Prove that the Von Koch snowflake curve $E$ and the set $[0,1] \times \{0\}$ are not lipeomorphic (bi-Lipschitz equivalent). Are they homeomorphic?
I've done a fair bit of looking around I've struggled to find anything that demonstrates a method of proving two sets are not bi-Lipschitz equivalent outright. I believe that the two sets are indeed homeomorphic though, as there are some good examples on this site that show this to be true.
I don't really know where to start, if I could find a bijection between the two sets then this would help, but nothing jumps out at me as an obvious choice for such a map.
You don't need the notion of Hausdorff dimension for this purpose, the more intuitive concept of the length of a curve suffices.

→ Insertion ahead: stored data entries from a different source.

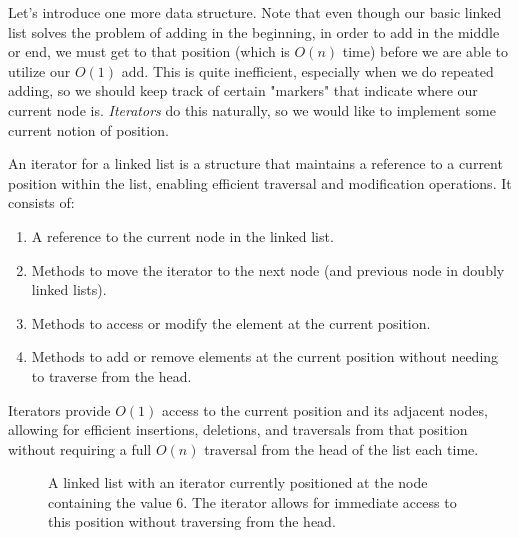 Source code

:   Let's introduce one more data structure. Note that even though our basic linked list solves the problem of adding in the beginning, in order to add in the middle or end, we must get to that position (which is $O(n)$ time) before we are able to utilize our $O(1)$ add. This is quite inefficient, especially when we do repeated adding, so we should keep track of certain "markers" that indicate where our current node is. \textit{Iterators} do this naturally, so we would like to implement some current notion of position. 

  \begin{definition}
    An iterator for a linked list is a structure that maintains a reference to a current position within the list, enabling efficient traversal and modification operations. It consists of:
    \begin{enumerate}
      \item A reference to the current node in the linked list.
      \item Methods to move the iterator to the next node (and previous node in doubly linked lists).
      \item Methods to access or modify the element at the current position.
      \item Methods to add or remove elements at the current position without needing to traverse from the head.
    \end{enumerate}
    Iterators provide $O(1)$ access to the current position and its adjacent nodes, allowing for efficient insertions, deletions, and traversals from that position without requiring a full $O(n)$ traversal from the head of the list each time.
    \begin{figure}[H]
      \centering 
      \caption{A linked list with an iterator currently positioned at the node containing the value 6. The iterator allows for immediate access to this position without traversing from the head.}
      \label{fig:linked_list_iterator}
    \end{figure}
  \end{definition}

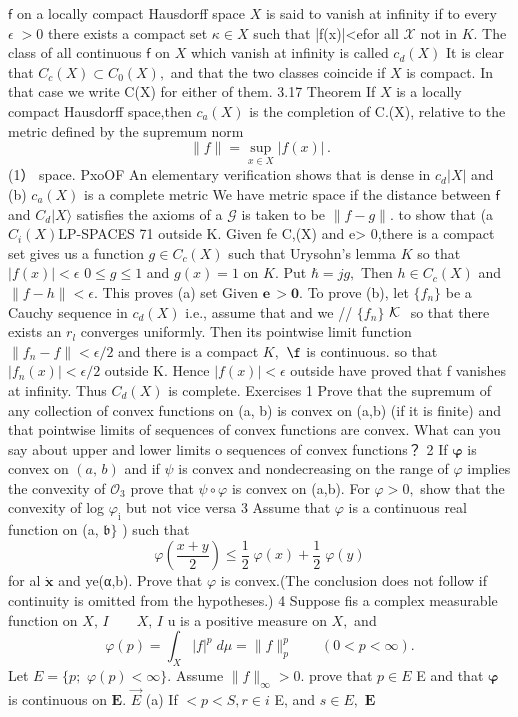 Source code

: $\boldsymbol{\mathsf{f}}$ on a locally compact Hausdorff space $X$ is said to vanish at infinity if to every $\scriptstyle\epsilon\;>0$ there exists a compact set $\kappa\in X$ such that |f(x)|<efor all $\scriptstyle{\mathcal{X}}$ not in $K.$ The class of all continuous $\boldsymbol{\mathsf{f}}$ on $X$ which vanish at infinity is called $c_{d}(X)$ It is clear that $C_{c}(X)\subset C_{0}(X),$ and that the two classes coincide if $X$ is compact. In that case we write C(X) for either of them. 3.17 Theorem If $X$ is a locally compact Hausdorff space,then $\scriptstyle c_{a}(X)$ is the completion of C.(X), relative to the metric defined by the supremum norm $$ \|f\|=\operatorname*{sup}_{x\in X}|f(x)|\,. $$ (1） space. PxoOF An elementary verification shows that is dense in $\scriptstyle c_{d}|X|$ and (b) $c_{a}(X)$ is a complete metric We have metric space if the distance between $\boldsymbol{\mathsf{f}}$ and $\scriptstyle C_{d}|X\rangle$ satisfies the axioms of a $\scriptstyle{\mathcal{G}}$ is taken to be $\|f-g\|.$ to show that (a $\scriptstyle C_{i}(X)$LP-SPACES 71 outside K. Given fe C,(X) and e> 0,there is a compact set gives us a function $g\in C_{c}(X)$ such that Urysohn's lemma $\textstyle K$ so that $|f(x)|<\epsilon$ $0\leq g\leq1$ and $g(x)=1$ on $K.$ Put $\hbar=j g,$ Then $h\in C_{c}(X)$ and $\|f-h\|<\epsilon.$ This proves (a) set Given $\mathbf{e\!\,\!>\!0}.$ To prove (b), let $\{f_{n}\}$ be a Cauchy sequence in $c_{d}(X)$ i.e., assume that and we // $\{f_{n}\}$ ${\cal K}\,\,$ so that there exists an $r_{\mathit{l}}$ converges uniformly. Then its pointwise limit function $\|f_{n}-f\|<\epsilon/2$ and there is a compact $K,$ $\boldsymbol{\f}$ is continuous. so that $|f_{n}(x)|<\epsilon/2$ outside K. Hence $|f(x)|<\epsilon$ outside have proved that f vanishes at infinity. Thus $\scriptstyle C_{d}(X)$ is complete. Exercises 1 Prove that the supremum of any collection of convex functions on (a, b) is convex on (a,b) (if it is finite) and that pointwise limits of sequences of convex functions are convex. What can you say about upper and lower limits o sequences of convex functions？ 2 If $\textstyle\mathcal{\boldsymbol{\varphi}}$ is convex on $(a,\,b)$ and if $\psi$ is convex and nondecreasing on the range of $\mathcal{\varphi}$ implies the convexity of ${\mathcal{O}}_{3}$ prove that $\psi\circ\varphi$ is convex on (a,b). For $\varphi>0,$ show that the convexity of log $\varphi_{\mathrm{i}}$ but not vice versa 3 Assume that $\mathcal{\varphi}$ is a continuous real function on (a, ${\mathfrak{b}}\}$ ) such that $$ \varphi\!\left({\frac{x+y}{2}}\right)\leq{\frac{1}{2}}\;\varphi(x)+{\frac{1}{2}}\;\varphi(y) $$ for al $\scriptstyle{\dot{\boldsymbol{x}}}$ and ye(α,b). Prove that $\textstyle{\varphi}$ is convex.(The conclusion does not follow if continuity is omitted from the hypotheses.) 4 Suppose fis a complex measurable function on $X,\,I\qquad X,\,I$ u is a positive measure on $X,$ and $$ \varphi(p)=\int_{X}|f|^{p}\;d\mu=\|f\|_{p}^{p}\qquad(0<p<\infty). $$ Let $E=\{p;$ $\varphi(p)<\infty\}.$ Assume $\|f\|_{\infty}>0.$ prove that $p\in E$ E and that $\textstyle\mathcal{\boldsymbol{\varphi}}$ is continuous on ${\boldsymbol{E}}.$ $\scriptstyle{\vec{E}}$ (a) If $\textstyle<p<S,r\in i$ E, and $s\in E,$ $\boldsymbol{E}$  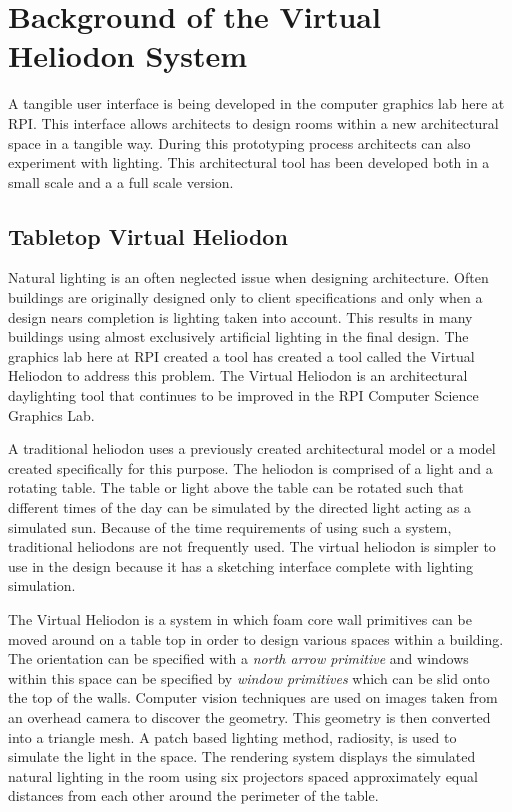 



\chapter{Background of the Virtual Heliodon System}
A tangible user interface is being developed in the computer graphics lab here at RPI.  This interface allows architects to design rooms within a new architectural space in a tangible way.  During this prototyping process architects can also experiment with lighting.  This architectural tool has been developed both in a small scale and a a full scale version.
\section{Tabletop Virtual Heliodon}
\label{tabletop}
Natural lighting is an often neglected issue when designing architecture.  Often buildings are originally designed only to client specifications and only when a design nears completion is lighting taken into account.  This results in many buildings using almost exclusively artificial lighting in the final design.  The graphics lab here at RPI created a tool has created a tool called the Virtual Heliodon to address this problem. The Virtual Heliodon \cite{ShengYYC09} is an architectural daylighting tool that continues to be improved in the RPI Computer Science Graphics Lab. 
 
A traditional heliodon uses a previously created architectural model or a model created specifically for this purpose.  The heliodon is comprised of a light and a rotating table.  The table or light above the table can be rotated such that different times of the day can be simulated by the directed light acting as a simulated sun.  Because of the time requirements of using such a system, traditional heliodons are not frequently used. The virtual heliodon is simpler to use in the design because it has a sketching interface complete with lighting simulation.

The Virtual Heliodon is a system in which foam core wall primitives can be moved around on a table top in order to design various spaces within a building.  The orientation can be specified with a \emph{north arrow primitive} and windows within this space can be specified by \emph{window primitives} which can be slid onto the top of the walls.  Computer vision techniques are used on images taken from an overhead camera to discover the geometry.  This geometry is then converted into a triangle mesh.  A patch based lighting method, radiosity, is used to simulate the light in the space.  The rendering system displays the simulated natural lighting in the room using six projectors spaced approximately equal distances from each other around the perimeter of the table.

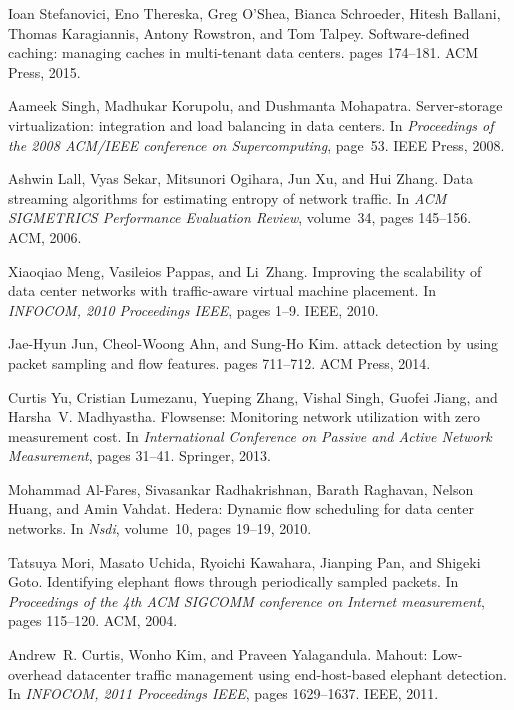 \begin{thebibliography}{10}
Ioan Stefanovici, Eno Thereska, Greg O'Shea, Bianca Schroeder, Hitesh Ballani,
  Thomas Karagiannis, Antony Rowstron, and Tom Talpey.
\newblock Software-defined caching: managing caches in multi-tenant data
  centers.
\newblock pages 174--181. ACM Press, 2015.

Aameek Singh, Madhukar Korupolu, and Dushmanta Mohapatra.
\newblock Server-storage virtualization: integration and load balancing in data
  centers.
\newblock In {\em Proceedings of the 2008 {ACM}/{IEEE} conference on
  {Supercomputing}}, page~53. IEEE Press, 2008.

Ashwin Lall, Vyas Sekar, Mitsunori Ogihara, Jun Xu, and Hui Zhang.
\newblock Data streaming algorithms for estimating entropy of network traffic.
\newblock In {\em {ACM} {SIGMETRICS} {Performance} {Evaluation} {Review}},
  volume~34, pages 145--156. ACM, 2006.

Xiaoqiao Meng, Vasileios Pappas, and Li~Zhang.
\newblock Improving the scalability of data center networks with traffic-aware
  virtual machine placement.
\newblock In {\em {INFOCOM}, 2010 {Proceedings} {IEEE}}, pages 1--9. IEEE,
  2010.

Jae-Hyun Jun, Cheol-Woong Ahn, and Sung-Ho Kim.
 attack detection by using packet sampling and flow features.
\newblock pages 711--712. ACM Press, 2014.

Curtis Yu, Cristian Lumezanu, Yueping Zhang, Vishal Singh, Guofei Jiang, and
  Harsha~V. Madhyastha.
\newblock Flowsense: {Monitoring} network utilization with zero measurement
  cost.
\newblock In {\em International {Conference} on {Passive} and {Active}
  {Network} {Measurement}}, pages 31--41. Springer, 2013.

Mohammad Al-Fares, Sivasankar Radhakrishnan, Barath Raghavan, Nelson Huang, and
  Amin Vahdat.
\newblock Hedera: {Dynamic} flow scheduling for data center networks.
\newblock In {\em Nsdi}, volume~10, pages 19--19, 2010.

Tatsuya Mori, Masato Uchida, Ryoichi Kawahara, Jianping Pan, and Shigeki Goto.
\newblock Identifying elephant flows through periodically sampled packets.
\newblock In {\em Proceedings of the 4th {ACM} {SIGCOMM} conference on
  {Internet} measurement}, pages 115--120. ACM, 2004.

Andrew~R. Curtis, Wonho Kim, and Praveen Yalagandula.
\newblock Mahout: {Low}-overhead datacenter traffic management using
  end-host-based elephant detection.
\newblock In {\em {INFOCOM}, 2011 {Proceedings} {IEEE}}, pages 1629--1637.
  IEEE, 2011.


\end{thebibliography}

The set $[0,1]\times \{0\}$ is the image of a curve $\gamma:[0,1]\to\mathbb R^2$, which has finite length, meaning that the supremum of sums $\sum_{i}|\gamma(t_i)-\gamma(t_{i-1})|$ over all partitions $\{t_i\}$ of $[0,1]$ is finite.
On the other hand, the snowflake has infinite length. Indeed, the vertices of its $n$th generation: are at distance about $3^{-n}$ from each other, and there are $4^n$ of them. This gives a partition with the sum $(4/3)^n$, and since $n$ can be arbitrarily large, the length is infinite.
It remains to observe that a bi-Lipschitz map distorts the lengths by a bounded amount: that is, if $L^{-1}\le |F(a)-F(b)|/|a-b|\le L$ for all $a,b$, then the image of a curve of length $\ell$ under $F$ is a curve of length between $\ell/L$ and $\ell L$.